> ACTIVITY:
Print each entry verbatim.

> MATERIALS PROVIDED:

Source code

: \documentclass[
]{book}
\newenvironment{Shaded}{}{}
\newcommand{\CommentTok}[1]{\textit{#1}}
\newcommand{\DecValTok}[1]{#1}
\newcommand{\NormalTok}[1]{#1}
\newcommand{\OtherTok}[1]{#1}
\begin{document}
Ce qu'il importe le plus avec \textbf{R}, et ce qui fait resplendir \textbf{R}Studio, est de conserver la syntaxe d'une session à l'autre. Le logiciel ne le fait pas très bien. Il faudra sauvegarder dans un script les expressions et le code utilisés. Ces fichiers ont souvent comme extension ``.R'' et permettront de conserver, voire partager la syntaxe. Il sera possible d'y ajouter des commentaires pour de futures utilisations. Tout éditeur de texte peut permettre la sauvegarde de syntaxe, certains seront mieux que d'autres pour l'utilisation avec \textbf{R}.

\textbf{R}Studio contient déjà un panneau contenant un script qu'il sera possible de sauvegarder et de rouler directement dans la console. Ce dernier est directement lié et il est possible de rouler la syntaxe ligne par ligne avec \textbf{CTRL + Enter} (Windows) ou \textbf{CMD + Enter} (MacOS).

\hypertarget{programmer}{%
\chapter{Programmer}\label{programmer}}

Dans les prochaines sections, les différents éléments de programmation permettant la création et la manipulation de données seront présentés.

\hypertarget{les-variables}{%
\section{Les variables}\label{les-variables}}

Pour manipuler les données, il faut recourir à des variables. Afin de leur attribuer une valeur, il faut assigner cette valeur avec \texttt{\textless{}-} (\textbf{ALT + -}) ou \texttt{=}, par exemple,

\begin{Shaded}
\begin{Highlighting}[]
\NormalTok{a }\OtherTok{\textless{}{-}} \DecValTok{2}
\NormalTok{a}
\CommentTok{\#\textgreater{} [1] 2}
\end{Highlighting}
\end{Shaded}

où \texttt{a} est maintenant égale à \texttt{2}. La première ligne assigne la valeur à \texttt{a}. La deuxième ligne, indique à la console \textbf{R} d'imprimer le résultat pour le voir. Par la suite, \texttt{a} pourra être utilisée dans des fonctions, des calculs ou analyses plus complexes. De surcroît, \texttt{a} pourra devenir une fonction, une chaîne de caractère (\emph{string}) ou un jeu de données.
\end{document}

> RESULT OF THE EXERCISE:
Source code

: \documentclass[
]{book}
\newenvironment{Shaded}{}{}
\newcommand{\CommentTok}[1]{\textit{#1}}
\newcommand{\DecValTok}[1]{#1}
\newcommand{\NormalTok}[1]{#1}
\newcommand{\OtherTok}[1]{#1}
\begin{document}
Ce qu'il importe le plus avec \textbf{R}, et ce qui fait resplendir \textbf{R}Studio, est de conserver la syntaxe d'une session à l'autre. Le logiciel ne le fait pas très bien. Il faudra sauvegarder dans un script les expressions et le code utilisés. Ces fichiers ont souvent comme extension ``.R'' et permettront de conserver, voire partager la syntaxe. Il sera possible d'y ajouter des commentaires pour de futures utilisations. Tout éditeur de texte peut permettre la sauvegarde de syntaxe, certains seront mieux que d'autres pour l'utilisation avec \textbf{R}.

\textbf{R}Studio contient déjà un panneau contenant un script qu'il sera possible de sauvegarder et de rouler directement dans la console. Ce dernier est directement lié et il est possible de rouler la syntaxe ligne par ligne avec \textbf{CTRL + Enter} (Windows) ou \textbf{CMD + Enter} (MacOS).

\hypertarget{programmer}{%
\chapter{Programmer}\label{programmer}}

Dans les prochaines sections, les différents éléments de programmation permettant la création et la manipulation de données seront présentés.

\hypertarget{les-variables}{%
\section{Les variables}\label{les-variables}}

Pour manipuler les données, il faut recourir à des variables. Afin de leur attribuer une valeur, il faut assigner cette valeur avec \texttt{\textless{}-} (\textbf{ALT + -}) ou \texttt{=}, par exemple,

\begin{Shaded}
\begin{Highlighting}[]
\NormalTok{a }\OtherTok{\textless{}{-}} \DecValTok{2}
\NormalTok{a}
\CommentTok{\#\textgreater{} [1] 2}
\end{Highlighting}
\end{Shaded}

où \texttt{a} est maintenant égale à \texttt{2}. La première ligne assigne la valeur à \texttt{a}. La deuxième ligne, indique à la console \textbf{R} d'imprimer le résultat pour le voir. Par la suite, \texttt{a} pourra être utilisée dans des fonctions, des calculs ou analyses plus complexes. De surcroît, \texttt{a} pourra devenir une fonction, une chaîne de caractère (\emph{string}) ou un jeu de données.
\end{document}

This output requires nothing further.